Listed Building – Grade I
- Official name: Grove Place House, Northcliffe School
- Designated: 29 May 1957
- Reference no.: 1339157

= Grove Place =

Building in Nursling, Hampshire, England

Grove Place is a Grade I listed building in Nursling, Hampshire. The building was originally a country house and was converted into a lunatic asylum in the 19th century, subsequently used as a farmhouse, and then converted back into a private house before becoming a school in the 1990s, then redeveloped as retirement accommodation in the early 21st century.

== History ==
The current house at Grove Place replaced an older one which was located to the south west of the building that stands today. The older house dated from medieval times.

In the 15th century the manor of Southwells, into which Grove Place was incorporated, came to be possessed by the Dean and Canons of St George's Chapel in Windsor Castle. Several estates in the area were purchased by a merchant from Southampton named John Mill in the 1520s, and his son Thomas leased the house and six acres of garden at Grove Place from Romsey Abbey.

Thomas Mill died in 1560 and the house and garden passed to his son, Richard.
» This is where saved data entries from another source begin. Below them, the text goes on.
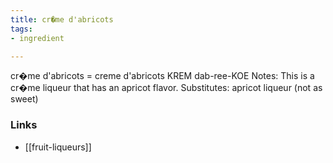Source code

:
 ```yaml
---
title: cr�me d'abricots
tags:
- ingredient

---
```

cr�me d'abricots = creme d'abricots KREM dab-ree-KOE Notes: This is a cr�me liqueur that has an apricot flavor. Substitutes: apricot liqueur (not as sweet)

### Links

* [[fruit-liqueurs]]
John Mill's son-in-law, James Paget, leased Southwells from the Dean and Canons of St George's Chapel in 1561 for 81 years and it was Paget who commissioned the building of the new house at Grove Place, about 100 metres away from the medieval building which continued to be occupied into the next century.

The house, an Elizabethan mansion, was built in the mid to late 16th century, probably between 1565 and 1576, with some alterations and restoration taking place towards the end of the 18th century and again in 1895.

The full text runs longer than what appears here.